Broadcom’s CEO Lobbies White House
Broadcom’s original offer for Qualcomm came days after CEO Hock Tan visited the White House and told President Donald Trump the company would be moving back to the United States. Despite his bravado, Mr. Tan certainly expects regulatory scrutiny and needs friends in high places if the deal is to succeed.
Huge Reverse Breakup Fee
On February 9th, Broadcom agreed to pay Qualcomm a huge $8 billion breakup fee should regulators block the deal. Asked about the regulatory risk of such a mammoth semiconductor deal after years of consolidation in the industry, Tan told CNBC, “I’m kind of a frugal guy. You think I would sign up to pay $8 billion if there’s even a second thought?” As jaw-dropping as it sounds, the reverse breakup fee is market at 7.7% of the latest offer for Qualcomm.

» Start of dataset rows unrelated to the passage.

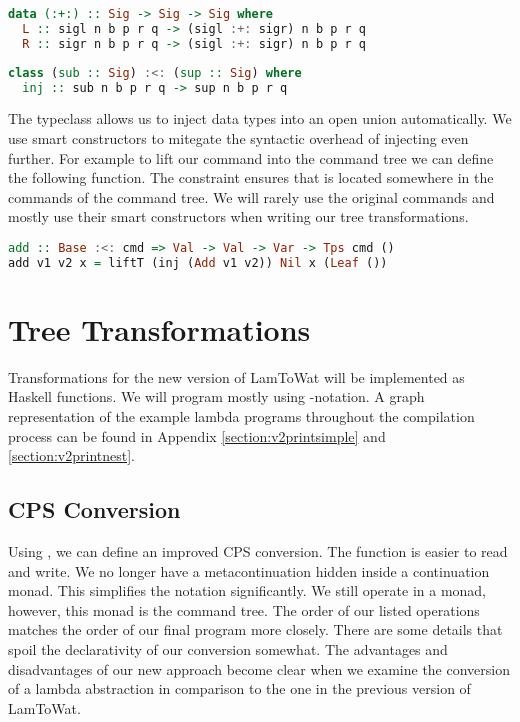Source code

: \begin{lstlisting}[language=Haskell]
data (:+:) :: Sig -> Sig -> Sig where
  L :: sigl n b p r q -> (sigl :+: sigr) n b p r q
  R :: sigr n b p r q -> (sigl :+: sigr) n b p r q
\end{lstlisting}

\begin{lstlisting}[language=Haskell]
class (sub :: Sig) :<: (sup :: Sig) where
  inj :: sub n b p r q -> sup n b p r q
\end{lstlisting}

The typeclass \icode{:<:} allows us to inject data types into an open union automatically. We use smart constructors to mitegate the syntactic overhead of injecting \autocite{DBLP:conf/popl/LiangHJ95} even further. For example to lift our  command into the command tree we can define the following function. The constraint  ensures that  is located somewhere in the commands of the command tree. We will rarely use the original commands and mostly use their smart constructors when writing our tree transformations.

\begin{lstlisting}[language=Haskell]
add :: Base :<: cmd => Val -> Val -> Var -> Tps cmd ()
add v1 v2 x = liftT (inj (Add v1 v2)) Nil x (Leaf ())
\end{lstlisting}

\section{\label{section:treensforms}Tree Transformations}
Transformations for the new version of LamToWat will be implemented as Haskell functions. We will program mostly using -notation. A graph representation of the example lambda programs throughout the compilation process can be found in Appendix \ref{section:v2printsimple} and \ref{section:v2printnest}.

\subsection{\label{subsection:cpsconvert2}CPS Conversion}
Using , we can define an improved CPS conversion. The function is easier to read and write. We no longer have a metacontinuation hidden inside a continuation monad. This simplifies the notation significantly. We still operate in a monad, however, this monad is the command tree. The order of our listed operations matches the order of our final program more closely. There are some details that spoil the declarativity of our conversion somewhat. The advantages and disadvantages of our new approach become clear when we examine the conversion of a lambda abstraction in comparison to the one in the previous version of LamToWat.

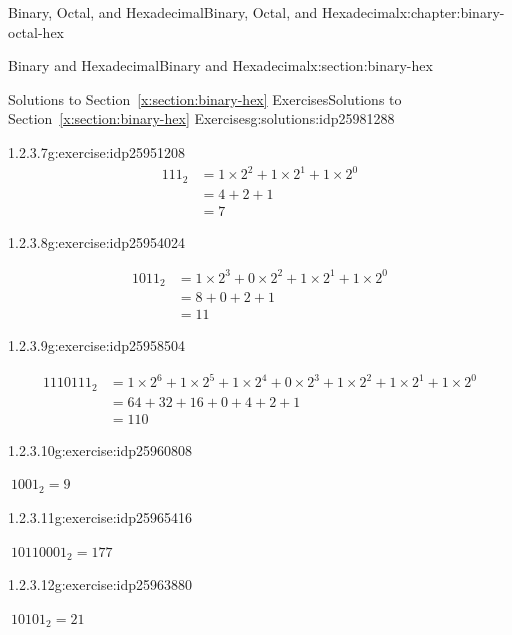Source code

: \documentclass[twoside,10pt,]{book}
\newcommand{\xreffont}{\relax}
\numberwithin{equation}{section}
\newcommand{\amp}{&}
\begin{document}
\begin{chapterptx}{Binary, Octal, and Hexadecimal}{}{Binary, Octal, and Hexadecimal}{}{}{x:chapter:binary-octal-hex}
\begin{sectionptx}{Binary and Hexadecimal}{}{Binary and Hexadecimal}{}{}{x:section:binary-hex}
\begin{solutions-subsection}{Solutions to Section~{\xreffont\ref*{x:section:binary-hex}} Exercises}{}{Solutions to Section~{\xreffont\ref*{x:section:binary-hex}} Exercises}{}{}{g:solutions:idp25981288}
\begin{exercisegroup}
\begin{divisionsolutioneg}{1.2.3.7}{}{g:exercise:idp25951208}
\begin{align*}
111_2 \amp = 1\times2^2+1\times2^1+1\times2^0\\
\amp = 4+2+1\\
\amp = 7
\end{align*}
\end{divisionsolutioneg}%
\begin{divisionsolutioneg}{1.2.3.8}{}{g:exercise:idp25954024}%
\par\smallskip%
\noindent\hypertarget{g:solution:idp25956968-main}{}%
\begin{align*}
1011_2 \amp = 1\times2^3+0\times2^2+1\times2^1+1\times2^0\\
\amp = 8+0+2+1\\
\amp = 11
\end{align*}
\end{divisionsolutioneg}%
\begin{divisionsolutioneg}{1.2.3.9}{}{g:exercise:idp25958504}%
\par\smallskip%
\noindent\hypertarget{g:solution:idp25950952-main}{}%
\begin{align*}
1110111_2 \amp = 1\times2^6+1\times2^5+1\times2^4+0\times2^3+1\times2^2+1\times2^1+1\times2^0\\
\amp = 64+32+16+0+4+2+1\\
\amp = 110
\end{align*}
\end{divisionsolutioneg}%
\end{exercisegroup}
\par\medskip\noindent
\begin{exercisegroup}
\begin{divisionsolutioneg}{1.2.3.10}{}{g:exercise:idp25960808}%
\par\smallskip%
\noindent\hypertarget{g:solution:idp25965288-main}{}\(\ 1001_2=9\)\end{divisionsolutioneg}%
\begin{divisionsolutioneg}{1.2.3.11}{}{g:exercise:idp25965416}%
\par\smallskip%
\noindent\hypertarget{g:solution:idp25961960-main}{}\(\ 10110001_2=177\)\end{divisionsolutioneg}%
\begin{divisionsolutioneg}{1.2.3.12}{}{g:exercise:idp25963880}%
\par\smallskip%
\noindent\hypertarget{g:solution:idp25960040-main}{}\(\ 10101_2=21\)\end{divisionsolutioneg}%
\end{exercisegroup}

\end{solutions-subsection}
\end{sectionptx}
\end{chapterptx}
\end{document}
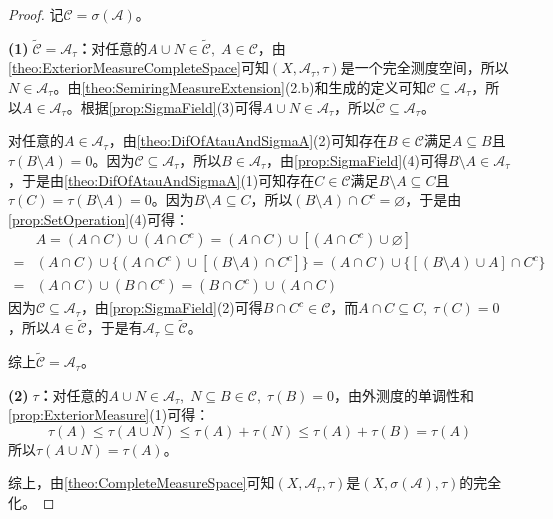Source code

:\begin{proof}
	记$\mathscr{C}=\sigma(\mathscr{A})$。\par
	\textbf{(1)$\;\tilde{\mathscr{C}}=\mathscr{A}_\tau$：}对任意的$A\cup N\in\tilde{\mathscr{C}},\;A\in\mathscr{C}$，由\cref{theo:ExteriorMeasureCompleteSpace}可知$(X,\mathscr{A}_\tau,\tau)$是一个完全测度空间，所以$N\in\mathscr{A}_\tau$。由\cref{theo:SemiringMeasureExtension}(2.b)和生成的定义可知$\mathscr{C}\subseteq\mathscr{A}_\tau$，所以$A\in\mathscr{A}_\tau$。根据\cref{prop:SigmaField}(3)可得$A\cup N\in\mathscr{A}_\tau$，所以$\tilde{\mathscr{C}}\subseteq\mathscr{A}_\tau$。\par
	对任意的$A\in\mathscr{A}_\tau$，由\cref{theo:DifOfAtauAndSigmaA}(2)可知存在$B\in\mathscr{C}$满足$A\subseteq B$且$\tau(B\setminus A)=0$。因为$\mathscr{C}\subseteq\mathscr{A}_\tau$，所以$B\in\mathscr{A}_\tau$，由\cref{prop:SigmaField}(4)可得$B\setminus A\in\mathscr{A}_\tau$，于是由\cref{theo:DifOfAtauAndSigmaA}(1)可知存在$C\in\mathscr{C}$满足$B\setminus A\subseteq C$且$\tau(C)=\tau(B\setminus A)=0$。因为$B\setminus A\subseteq C$，所以$(B\setminus A)\cap C^c=\varnothing$，于是由\cref{prop:SetOperation}(4)可得：
	\begin{align*}
		&A=(A\cap C)\cup(A\cap C^c)=(A\cap C)\cup[(A\cap C^c)\cup\varnothing] \\
		=&(A\cap C)\cup\{(A\cap C^c)\cup[(B\setminus A)\cap C^c]\}=(A\cap C)\cup\{[(B\setminus A)\cup A]\cap C^c\} \\
		=&(A\cap C)\cup(B\cap C^c)=(B\cap C^c)\cup(A\cap C)
	\end{align*}
	因为$\mathscr{C}\subseteq\mathscr{A}_\tau$，由\cref{prop:SigmaField}(2)可得$B\cap C^c\in\mathscr{C}$，而$A\cap C\subseteq C,\;\tau(C)=0$，所以$A\in\tilde{\mathscr{C}}$，于是有$\mathscr{A}_\tau\subseteq\tilde{\mathscr{C}}$。\par
	综上$\tilde{\mathscr{C}}=\mathscr{A}_\tau$。\par
	\textbf{(2)$\;\tau$：}对任意的$A\cup N\in\mathscr{A}_\tau,\;N\subseteq B\in\mathscr{C},\;\tau(B)=0$，由外测度的单调性和\cref{prop:ExteriorMeasure}(1)可得：
	\begin{equation*}
		\tau(A)\leqslant\tau(A\cup N)\leqslant\tau(A)+\tau(N)\leqslant\tau(A)+\tau(B)=\tau(A)
	\end{equation*}
	所以$\tau(A\cup N)=\tau(A)$。\par
	综上，由\cref{theo:CompleteMeasureSpace}可知$(X,\mathscr{A}_\tau,\tau)$是$(X,\sigma(\mathscr{A}),\tau)$的完全化。
\end{proof}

Qualcomm’s Defense: Buy NXP
Qualcomm’s best bet to remain independent may be completing its own giant acquisition of NXP Semiconductors for $39 billion. Broadcom CEO has said his offer stands whether or not Qualcomm completes its purchase of NXP. NXP would give the combined companies a major presence in the fast-growing market for chips used in cars. However, buying both Qualcomm and NXP strains Broadcom’s limited acquisition funding.
Broadcom Raises Offer
On February 5th, Broadcom raised its offer to buy Qualcomm to $121 billion. On February 21st, Qualcomm raised its bid for NXP to $44 billion and then Broadcom cut its bid for Qualcomm by 4% to $117 billion. Broadcom criticized Qualcomm for not liaising with it before raising its NXP bid. Broadcom stated that its latest offer of $79 will automatically be raised back to the original $82 a share level in the event that Qualcomm is unable to complete the NXP deal.

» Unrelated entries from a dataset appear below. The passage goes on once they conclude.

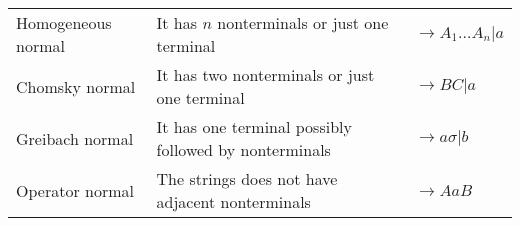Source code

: \begin{table}[H]
{\begin{tabular}{lll}
    Homogeneous normal                & It has $n$ nonterminals or just one terminal                & $\rightarrow A_1 \dots A_n | a$        \\
    Chomsky normal                    & It has two nonterminals or just one terminal                & $\rightarrow BC|a$                     \\
    Greibach normal                   & It has one terminal possibly followed by nonterminals       & $\rightarrow a \sigma|b$               \\
    Operator normal                   & The strings does not have adjacent nonterminals             & $\rightarrow AaB$                      \\ \hline
    \end{tabular}%
    }
\end{table}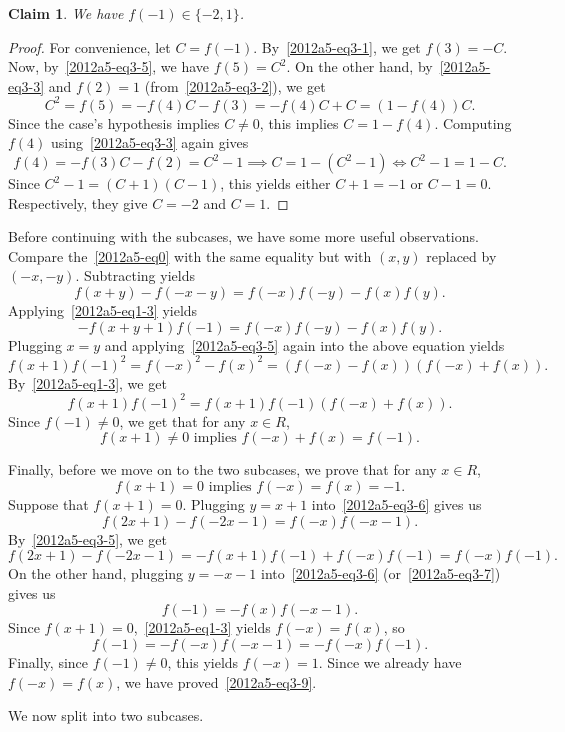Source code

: \documentclass{article}
\newtheorem*{claim}{Claim}
\begin{document}
\begin{claim}
We have $f(-1) \in \{-2, 1\}$.
\end{claim}
\begin{proof}
For convenience, let $C = f(-1)$.
By~\eqref{2012a5-eq3-1}, we get $f(3) = -C$.
Now, by~\eqref{2012a5-eq3-5}, we have $f(5) = C^2$.
On the other hand, by~\eqref{2012a5-eq3-3} and $f(2) = 1$ (from~\eqref{2012a5-eq3-2}), we get
\[ C^2 = f(5) = -f(4) C - f(3) = -f(4) C + C = (1 - f(4)) C. \]
Since the case's hypothesis implies $C \neq 0$, this implies $C = 1 - f(4)$.
Computing $f(4)$ using~\eqref{2012a5-eq3-3} again gives
\[ f(4) = -f(3) C - f(2) = C^2 - 1 \implies C = 1 - (C^2 - 1) \iff C^2 - 1 = 1 - C. \]
Since $C^2 - 1 = (C + 1)(C - 1)$, this yields either $C + 1 = -1$ or $C - 1 = 0$.
Respectively, they give $C = -2$ and $C = 1$.
\end{proof}

Before continuing with the subcases, we have some more useful observations.
Compare the~\eqref{2012a5-eq0} with the same equality but with $(x, y)$ replaced by $(-x, -y)$.
Subtracting yields
\[ f(x + y) - f(-x - y) = f(-x) f(-y) - f(x) f(y). \tag{3.6}\label{2012a5-eq3-6} \]
Applying~\eqref{2012a5-eq1-3} yields
\[ -f(x + y + 1) f(-1) = f(-x) f(-y) - f(x) f(y). \tag{3.7}\label{2012a5-eq3-7} \]
Plugging $x = y$ and applying~\eqref{2012a5-eq3-5} again into the above equation yields
\[ f(x + 1) f(-1)^2 = f(-x)^2 - f(x)^2 = (f(-x) - f(x)) (f(-x) + f(x)). \]
By~\eqref{2012a5-eq1-3}, we get
\[ f(x + 1) f(-1)^2 = f(x + 1) f(-1) (f(-x) + f(x)). \]
Since $f(-1) \neq 0$, we get that for any $x \in R$,
\[ f(x + 1) \neq 0 \text{ implies } f(-x) + f(x) = f(-1). \tag{3.8}\label{2012a5-eq3-8} \]

Finally, before we move on to the two subcases, we prove that for any $x \in R$,
\[ f(x + 1) = 0 \text{ implies } f(-x) = f(x) = -1. \tag{3.9}\label{2012a5-eq3-9} \]
Suppose that $f(x + 1) = 0$.
Plugging $y = x + 1$ into~\eqref{2012a5-eq3-6} gives us
\[ f(2x + 1) - f(-2x - 1) = f(-x) f(-x - 1). \]
By~\eqref{2012a5-eq3-5}, we get
\[ f(2x + 1) - f(-2x - 1) = -f(x + 1) f(-1) + f(-x) f(-1) = f(-x) f(-1). \]
On the other hand, plugging $y = -x - 1$ into~\eqref{2012a5-eq3-6} (or~\eqref{2012a5-eq3-7}) gives us
\[ f(-1) = -f(x) f(-x - 1). \]
Since $f(x + 1) = 0$,~\eqref{2012a5-eq1-3} yields $f(-x) = f(x)$, so
\[ f(-1) = -f(-x) f(-x - 1) = -f(-x) f(-1). \]
Finally, since $f(-1) \neq 0$, this yields $f(-x) = 1$.
Since we already have $f(-x) = f(x)$, we have proved~\eqref{2012a5-eq3-9}.

We now split into two subcases.
\end{document}
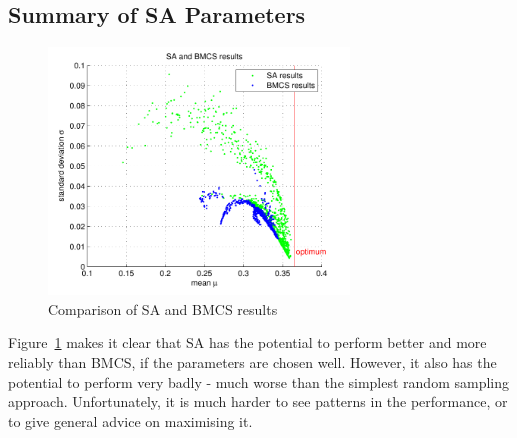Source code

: \documentclass[10pt]{article}
\begin{document}
\subsection{Summary of SA Parameters}

\begin{figure}
  \begin{center}
    \includegraphics[width=8cm]{sa_and_bmcs.pdf}
    \end{center}
    \caption{Comparison of SA and BMCS results}
    \label{fig:sa_and_bmcs}
    \end{figure}

Figure~\ref{fig:sa_and_bmcs} makes it clear that SA has the potential to
perform better and more reliably than BMCS, if the parameters are chosen well.
However, it also has the potential to perform very badly - much worse than the
simplest random sampling approach. Unfortunately, it is much harder to see
patterns in the performance, or to give general advice on maximising it.
\end{document}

On February 26th, Qualcomm set its asking price of $90 a share which puts Qualcomm in play but may put Qualcomm out of Broadcom’s reach.
Intense Regulatory Scrutiny
Despite both CEOs’ political maneuvering, a Broadcom-Qualcomm tie-up may face intense regulatory scrutiny. The two companies are independently among the top 10 providers of chips in an industry that’s consolidating rapidly. Together, they would have tight control of the supply chain for Wi-Fi and cellular modem chips, vital components in making phones.
Critical Shareholders Meeting
Qualcomm is in a fight for its life, which will culminate in the annual shareholder meeting scheduled for March 6th. Will shareholders give Qualcomm’s CEO more time to diversify Qualcomm’s business beyond a saturated smartphone market, or after three years of turbulent stock performance, are shareholders ready to bet on Broadcom’s CEO and his impressive track record of boosting returns by acquiring companies? Shareholders will cast ballots for Broadcom board nominees or for Qualcomm’s existing directors. The board election will determine whether Broadcom’s $117 billion hostile takeover – the largest ever in the technology industry – proceeds or is shelved.
Qualcomm Counter Punches with CFIUS
Just as shareholders were scheduled to weigh in Tuesday this week on Broadcom’s hostile bid for Qualcomm, an unusual investigation sought by Qualcomm resulted in the federal government issuing an order postponing the vote. Qualcomm encouraged the extraordinary order from the Committee on Foreign Investment in the United States, known as CFIUS, to postpone the shareholder vote on directors. Now Washington’s eyes are on what the deal means for China. In a letter published March 5th, Aimen N. Mir of the Treasury Department argues that the takeover, if completed, would weaken Qualcomm’s competitive position as the tech industry races to standardize 5G, to the benefit of Chinese rivals.
Today on March 7th, Broadcom pledged $1.5 billion toward U.S. research on 5G cellular if the company’s proposed acquisition of Qualcomm is allowed to go through. The company, currently based in Singapore, is in the process of re-domiciling in the U.S. and pledged Wednesday to create “a stronger combined American company” in its purchase of Qualcomm.